Posted by: Jo | May 11, 2004 at 04:14 PM
gasoline > $2 is certainly a first for me, altho they say in real dollars the carter years were worse. we recently bought a kia minivan, wh is a gas guzzler even by minivan standards; with 3 kids (+ friends) and a large dog, a small-form wagon (eg, subaru forester, etc) is just hell on wheels... a hondota van is more efficient but 30% higher in price.
when you're raising a middle-class family, you make decisions on price... quality of life can wait. because real estate is prohibitively expensive in sub-metro nyc / stamford / hartford / springfield / 128 / forget about boston, people happily live with 3 hours r-t commutes... $300k buys a lot of house in eastern connecticut (although a lot less than it used to) plus money leftover for a comfortable car in wh to sit in traffic... otoh, $500k buys you zilch w/in half an hour of boston. of course, it's a dream to work local, but that would be doing...? hmmm, government work is great if you can get it, it's a shame all levels of gov't are insolvent.
a pessimist would say the walk out of the woods is likely tb as long as the walk in; markets, ever the optimists, tend to retrace between 20% and a half. if we say the age of the guzzler runs from c 1955 to 2005, the early 80s would be a chronological midpoint. http://www.nationmaster.com/graph-T/eco_gdp_gro_198
although it's mixing apples with oranges for me to compare years to gdp growth, the graph on the above link really does give one pause: i mean, gosh, what a lot of growth there's been in the past 25 years, usa is pretty far down the list as far as gdp growers go. if the world has to back out even 10% of this python-dwelling pig, it's going to be way traumatic. the actual change in standard of living may not be too unpleasant or even unpleasant at all, but the transition will be wrenching. the big question, though, is when does this process begin, or more accurately, when does it begin to get scary?
of course, the more the shock is delayed, the worse it will be, but we procrastinate by nature. another 4 years of bush will usher in 12 years of feckless vacillation between carter-ford types... this takes us out to 2020. can the middle east be catastrophic without much real effect? look at the palestinian cause, you have to think radical islam is unable to get out of its own way. pakistan will fall apart, yet you'd hope m.a.d. with india constrains its islamic doomsday aspirations. as for us finances, they too can collapse w/o realworld effect... how many people really were bent out of shape by the nasdaq falling 80%; japan's finances have stayed collapsed for over a decade now, yet they're still pumping out cars.
i continue to flip flop betw optimism and pessimism, while you seem consistently pessimistic. argentina is a horrible model of the future, and yet, there isn't blood running in the streets of buenos aires, is there? argentines are still having sex, raising families, they haven't ceased to be simply because their country is in default on its loans. perhaps that's not such a horrible future after all.
Posted by: michael | May 14, 2004 at 10:27 AM
No more swing producers around you say?
Looks like we'd better get Iraq fully online toot sweet and ramp up production.

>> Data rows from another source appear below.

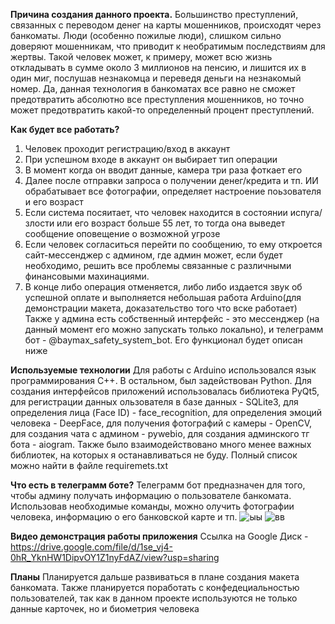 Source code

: **Причина создания данного проекта.** 
Большинство преступлений, связанных с переводом денег на карты мошенников, происходят через банкоматы. Люди (особенно пожилые люди), слишком сильно доверяют мошенникам, что приводит к необратимым последствиям для жертвы. Такой человек может, к примеру, 
может всю жизнь откладывать в сумме около 3 миллионов на пенсию, и лишится их в один миг, послушав незнакомца и переведя деньги на незнакомый номер. Да, данная технология в банкоматах все равно не сможет предотвратить абсолютно все преступления мошенников, 
но точно может предотвратить какой-то определенный процент преступлений. 

**Как будет все работать?** 
1. Человек проходит регистрацию/вход в аккаунт
2. При успешном входе в аккаунт он выбирает тип операции
3. В момент когда он вводит данные, камера три раза фоткает его
4. Далее после отправки запроса о получении денег/кредита и тп. ИИ обрабатывает все фотографии, определяет настроение поьзователя и его возраст
5. Если система посяитает, что человек находится в состоянии испуга/злости или его возраст больше 55 лет, то тогда она выведет сообщение оповещение о возможной угрозе
6. Если человек согласиться перейти по сообщению, то ему откроется сайт-мессенджер с админом, где админ может, если будет необходимо, решить все проблемы связанные с различными финансовыми махинациями.
7. В конце либо операция отменяется, либо либо издается звук об успешной оплате и выполняется небольшая работа Arduino(для демонстрации макета, доказательство того что вске работает)
Также у админа есть собственный интерфейс - это мессенджер (на данный момент его можно запускать только локально), и телеграмм бот - @baymax_safety_system_bot. Его функционал будет описан ниже

**Используемые технологии** 
Для работы с Arduino использовался язык программирования C++. В остальном, был задействован Python. Для создания интерфейсов приложений использовалась библиотека PyQt5, 
для регистрации данных ользователя в базе данных - SQLite3, для определения лица (Face ID) - face_recognition, для определения эмоций человека - DeepFace, для получения фотографий с камеры - OpenCV, 
для создания чата с админом - pywebio, для создания админского тг бота - aiogram. Также было взаимодействовано много менее важных библиотек, на которых я останавливаться не буду. Полный список 
можно найти в файле requiremets.txt 

**Что есть в телеграмм боте?** 
Телеграмм бот предназначен для того, чтобы админу получать информацию о пользователе банкомата. Использовав необходимые команды, можно олучить фотографии человека, информацию о его банковской карте и тп. 
![ыы](https://github.com/amirgar/BayMaxSafetySistem/assets/81811152/fb4079d0-0f1e-4193-b8da-e0623d737dc1)
![вв](https://github.com/amirgar/BayMaxSafetySistem/assets/81811152/c9fd6069-77d2-461d-ad10-2a9ffb356bb4)

**Видео демонстрация работы приложения**
Ссылка на Google Диск - https://drive.google.com/file/d/1se_vj4-0hR_YknHW1DipvOY1Z1nyFdAZ/view?usp=sharing

**Планы** 
Планируется дальше развиваться в плане создания макета банкомата. Также планируется поработать с конфедециальностью пользователей, так как в данном проекте используются не только данные карточек, но и биометрия человека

Posted by: Gerard Van der Leun | May 14, 2004 at 01:07 PM
Google the phrase Peak Oil and you get some scary things.
I think the stock market, with it's persistent selling, is seeing that anything less than two dollars a gallon is pure nostalgia. You would think the market would foresee a full ramp in Iraq, but it doesn't seem to be there. We're returning to a very 70's scenario of inflation, oil shortage, and people fleeing for safety in gold.
Posted by: John Taylor | May 15, 2004 at 11:49 PM
How much oil could the US still pump out if drilling here becomes more economical? The cost per gallon would have to go up incredibly to get to this point but I'm interested in how much they estimate we have left.